Sunday, August 31, 2014

When the demons start to become normal

This is a bit deep and dark for a first real post, and I promise that as soon as my corsets come in you'll be seeing a lot more of the sunshine, but I have to ask someone, somewhere. What do you do when your demons become something you just accept? What do you do when the pain you feel develops a voice and a name? How do you tell people about this darkness without them thinking you're crazy? Or asking if you need the suicide hotline? Or telling you to lighten up?

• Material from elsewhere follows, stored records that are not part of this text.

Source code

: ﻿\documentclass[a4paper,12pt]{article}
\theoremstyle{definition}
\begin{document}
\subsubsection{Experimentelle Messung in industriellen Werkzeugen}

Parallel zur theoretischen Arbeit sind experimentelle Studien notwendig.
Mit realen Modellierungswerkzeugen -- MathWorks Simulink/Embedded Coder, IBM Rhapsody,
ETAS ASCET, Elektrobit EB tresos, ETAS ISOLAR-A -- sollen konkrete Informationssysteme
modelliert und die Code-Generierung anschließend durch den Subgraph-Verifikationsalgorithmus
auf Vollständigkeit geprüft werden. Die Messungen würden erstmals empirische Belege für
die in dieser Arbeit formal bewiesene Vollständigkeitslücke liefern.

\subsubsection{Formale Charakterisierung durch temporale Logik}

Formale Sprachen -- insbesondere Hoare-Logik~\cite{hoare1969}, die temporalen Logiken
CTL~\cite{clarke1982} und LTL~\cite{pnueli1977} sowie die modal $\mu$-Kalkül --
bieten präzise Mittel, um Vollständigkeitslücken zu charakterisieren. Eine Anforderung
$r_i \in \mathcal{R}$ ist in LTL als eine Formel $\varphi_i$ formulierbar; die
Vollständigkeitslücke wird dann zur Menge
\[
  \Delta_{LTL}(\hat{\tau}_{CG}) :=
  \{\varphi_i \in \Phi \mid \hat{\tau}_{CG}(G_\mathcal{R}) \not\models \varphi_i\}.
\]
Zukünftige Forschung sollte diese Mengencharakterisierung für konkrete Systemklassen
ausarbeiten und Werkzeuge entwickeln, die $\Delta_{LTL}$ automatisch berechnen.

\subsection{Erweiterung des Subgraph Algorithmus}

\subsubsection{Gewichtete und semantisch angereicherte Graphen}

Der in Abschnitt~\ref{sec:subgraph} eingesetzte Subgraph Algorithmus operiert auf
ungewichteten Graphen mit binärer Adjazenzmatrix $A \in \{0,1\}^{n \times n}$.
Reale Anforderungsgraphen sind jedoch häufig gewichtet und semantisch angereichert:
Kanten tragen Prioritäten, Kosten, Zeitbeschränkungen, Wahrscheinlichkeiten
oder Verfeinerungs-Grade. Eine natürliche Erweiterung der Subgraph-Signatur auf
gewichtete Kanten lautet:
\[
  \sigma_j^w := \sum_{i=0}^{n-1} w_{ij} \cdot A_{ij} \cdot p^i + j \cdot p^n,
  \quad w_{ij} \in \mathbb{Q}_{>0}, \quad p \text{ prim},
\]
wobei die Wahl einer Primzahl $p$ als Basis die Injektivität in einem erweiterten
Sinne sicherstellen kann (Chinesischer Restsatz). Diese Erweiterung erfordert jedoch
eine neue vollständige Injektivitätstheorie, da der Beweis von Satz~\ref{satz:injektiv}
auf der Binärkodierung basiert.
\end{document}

There are shadows that don't sleep. There are demons with voices like sirens that sing just quiet enough to be heard by the souls that lay awake in the night. I'm not an artist, I'm not a writer. I just wonder how others deal with their demons. That moment where you're watching a show and you hope an actor does something drastic just because you see their pain, and you know their pain, but no one else seems to see. You know the screen play is written that way, but seeing their feelings be so invisible...it enrages those demons inside of you that are always telling you how different you are. It makes them louder. It feeds them. These demons, they feed on your pain in whatever amount they can get. How do you tell someone how invisible you feel when they don't seem to see? When there's nothing to say? When you sound like a whiney 13 year old who had their toys taken away?

I haven't found any answers. I haven't found any way to calm those demons. What I do know is that there is no way I'm alone. So at least that counts for something right?

Just so I don't feel quite so unheard I'll be posting more in a day or so about the life changes I'm currently making, but I want to tell someone how much it hurts every day to watch this living movie play out in front of me, and feel like everyone's in on a secret to smiling that I can't find.